## What to do
Among the entries below, find the lines with the word "Assistant" and return them.

## Dataset records
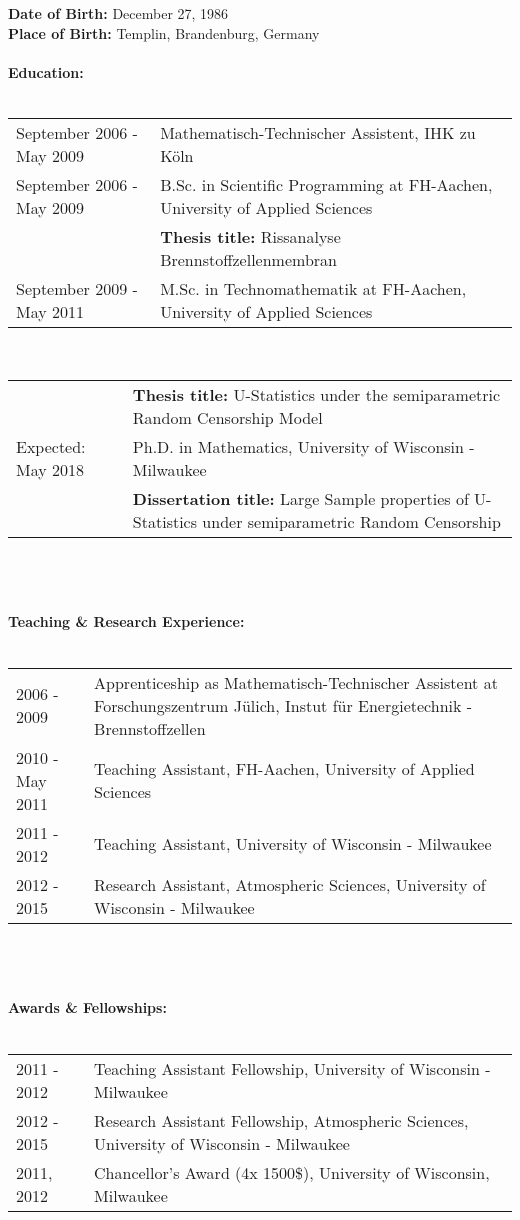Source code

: \documentclass[phd]{UWMThesis}
\renewcommand{\.}{\textrm{ .}}
\theoremstyle{definition}
\numberwithin{thm}{chapter}
\begin{document}
\begin{ThesisCV}
		\noindent\textbf{Date of Birth:} December 27, 1986\\
		\textbf{Place of Birth:} Templin, Brandenburg, Germany\\
		\\
		\textbf{Education:}\\
		\\
		\begin{tabularx}{0.9\textwidth}{l X}
			September 2006 - May 2009 & Mathematisch-Technischer Assistent, IHK zu K\"oln\\
			September 2006 - May 2009 & B.Sc. in Scientific Programming at FH-Aachen, University of Applied Sciences\\
			& \textbf{Thesis title:} Rissanalyse Brennstoffzellenmembran\\
			September 2009 - May 2011 & M.Sc. in Technomathematik at FH-Aachen, University of Applied Sciences\\
		\end{tabularx}
		\\
		\begin{tabularx}{0.9\textwidth}{l X}
			\hphantom{September 2006 - May 2009} & \textbf{Thesis title:} U-Statistics under the semiparametric Random Censorship Model\\
			Expected: May 2018 & Ph.D. in Mathematics, University of Wisconsin - Milwaukee\\
			&\textbf{Dissertation title:} Large Sample properties of U-Statistics under semiparametric Random Censorship
		\end{tabularx}
		\\\\\\
		\noindent\textbf{Teaching \& Research Experience:}\\
		\\
		\begin{tabularx}{0.9\textwidth}{l X}
			2006 - 2009 & Apprenticeship as Mathematisch-Technischer Assistent at Forschungszentrum J\"ulich, Instut f\"ur Energietechnik - Brennstoffzellen\\
			2010 - May 2011 & Teaching Assistant, FH-Aachen, University of Applied Sciences\\
			2011 - 2012 & Teaching Assistant, University of Wisconsin - Milwaukee\\
			2012 - 2015 & Research Assistant, Atmospheric Sciences, University of Wisconsin - Milwaukee
		\end{tabularx}
		\\\\\\
		\clearpage
		\noindent\textbf{Awards \& Fellowships:}\\
		\\
		\begin{tabularx}{0.9\textwidth}{l X}
			2011 - 2012 & Teaching Assistant Fellowship, University of Wisconsin - Milwaukee\\
			2012 - 2015 & Research Assistant Fellowship, Atmospheric Sciences, University of Wisconsin - Milwaukee\\
			2011, 2012 & Chancellor's Award (4x 1500\$), University of Wisconsin, Milwaukee
		\end{tabularx}
		
	\end{ThesisCV}
	
\end{document}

## Your solution
			2010 - May 2011 & Teaching Assistant, FH-Aachen, University of Applied Sciences\\
			2011 - 2012 & Teaching Assistant, University of Wisconsin - Milwaukee\\
			2012 - 2015 & Research Assistant, Atmospheric Sciences, University of Wisconsin - Milwaukee
			2011 - 2012 & Teaching Assistant Fellowship, University of Wisconsin - Milwaukee\\
			2012 - 2015 & Research Assistant Fellowship, Atmospheric Sciences, University of Wisconsin - Milwaukee\\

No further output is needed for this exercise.